Open rotemdan opened 6 years ago
So I don't think there is an easy way to tell if a block is pinned without loading the whole pinned tree to the memory (which seems to be what GC currently does).
For a simpler solution - we could ad an option which makes the gateway not look for blocks in the network and instead only use what already is in the blockstore (so only pinned data and cached content (which can be removed with ipfs repo gc
)), essentially making the gateway offline. Would that work for you?
For the most part, given that the kind of node I'm describing would be dedicated to only storing content, and not retrieving it from the larger network (possibly aside from replicating other cluster nodes, which I'll describe next), almost all local content would be pinned anyway, so I guess simply checking for local availability, regardless of pin status, could work (if the performance would be significantly better I would probably choose this less restrictive option anyway I guess).
For a cluster, I guess it would mean that the gateway would be effectively "local" in relation to the cluster. I'm not very familiar with IPFS internals but I could imagine that the DHT would be queried in such a way to constrain the results to "whitelist" only sources originating from within the cluster. In any case, in the vast majority of requests, the hashes would be resolved very quickly, since the nodes would have very good network connectivity to each other, even if geographically disparate. In the rare cases when clients try to "abuse" the gateway by using it as a proxy to the larger IPFS network, the request would simply stall and timeout (I'm not sure if there's a DHT timeout setting for this type of query but it could possibly be set reasonably low to mitigate this scenario).

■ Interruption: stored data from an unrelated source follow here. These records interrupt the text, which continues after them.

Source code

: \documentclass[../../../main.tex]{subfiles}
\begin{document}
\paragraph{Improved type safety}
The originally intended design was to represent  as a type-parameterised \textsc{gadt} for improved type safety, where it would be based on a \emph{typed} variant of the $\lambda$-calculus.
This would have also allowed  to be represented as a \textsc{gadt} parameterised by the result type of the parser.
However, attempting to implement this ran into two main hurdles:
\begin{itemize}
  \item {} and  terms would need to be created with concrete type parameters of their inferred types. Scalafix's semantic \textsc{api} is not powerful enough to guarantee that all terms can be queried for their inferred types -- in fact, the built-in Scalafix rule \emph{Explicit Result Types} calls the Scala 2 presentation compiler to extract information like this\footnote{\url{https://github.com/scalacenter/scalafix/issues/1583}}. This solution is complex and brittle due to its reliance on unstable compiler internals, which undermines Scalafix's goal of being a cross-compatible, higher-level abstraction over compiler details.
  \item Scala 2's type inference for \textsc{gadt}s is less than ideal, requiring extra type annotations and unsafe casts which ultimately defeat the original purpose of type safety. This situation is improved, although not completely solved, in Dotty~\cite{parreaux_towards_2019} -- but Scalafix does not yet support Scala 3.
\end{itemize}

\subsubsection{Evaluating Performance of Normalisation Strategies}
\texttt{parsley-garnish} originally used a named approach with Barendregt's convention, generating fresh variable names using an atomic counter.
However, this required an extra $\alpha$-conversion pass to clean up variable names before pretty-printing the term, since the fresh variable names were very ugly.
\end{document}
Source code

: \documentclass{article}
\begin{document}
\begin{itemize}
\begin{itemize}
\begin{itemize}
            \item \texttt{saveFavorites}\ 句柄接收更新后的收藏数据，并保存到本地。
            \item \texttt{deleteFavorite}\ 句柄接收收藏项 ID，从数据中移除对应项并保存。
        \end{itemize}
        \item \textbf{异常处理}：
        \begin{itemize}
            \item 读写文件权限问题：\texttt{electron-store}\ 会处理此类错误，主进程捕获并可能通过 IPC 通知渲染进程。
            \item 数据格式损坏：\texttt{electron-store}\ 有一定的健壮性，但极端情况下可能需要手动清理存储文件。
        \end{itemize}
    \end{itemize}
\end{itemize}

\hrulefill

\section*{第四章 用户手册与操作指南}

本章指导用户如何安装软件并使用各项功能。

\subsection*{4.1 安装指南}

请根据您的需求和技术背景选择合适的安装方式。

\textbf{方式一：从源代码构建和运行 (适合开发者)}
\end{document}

There are some interesting prospects to having something like this. It seems like a relatively simple/cheap way to run a highly-available CDN, where, since each node also acts as gateway, popular content is automatically fetched and cached by other cluster nodes (in addition to client nodes from outside the cluster) (of course all this would only be truly feasible given that the datastore is scalable and performant enough, and the software stable/mature enough etc.)
For the cluster case - this would probably have to be implemented at bitswap level, where we'd filter from which peers we want to fetch content. We could do that at lower level, but:
Thanks for looking at this. I've found an alternative approach to filter URLs using cryptography instead (for the cluster case mainly, since the local-only case is trivial to implement efficiently), though it requires additional intermediary filtering server (unless IPFS would support it as a part of the CID/URI spec) and has various other limitations:
Instead of links, being, say:
https://my-cdn.com/ipfs/<IPFS-CID>
Have them as
https://my-cdn.com/signed-ipfs/<IPFS-CID>-<HMAC(KEY, IPFS-CID)>
So every request would be required to include a signature that would be verified by an intermediary HTTP server (possibly running on each node), or, as I mentioned, the gateway itself.
Limitations:
<IPFS-CID>-<EXP-TIME>-<HMAC(KEY, IPFS-CID, EXP-TIME)>
, which in that case it needs to be periodically renewed - this might not be feasible in some cases.A restricted gateway would be a quite useful feature for mirroring large datasets receiving frequent updates as well.
Is there any endpoint in API which returns information about whether an object path is pinned (e.g. /api/v0/pin/get
)? If so, a reverse proxy to the gateway could be configured to filter requests to accept only if the requested object is pinned. It would be a lot better if this is implemented in the IPFS itself, but this might be a simple workaround until then.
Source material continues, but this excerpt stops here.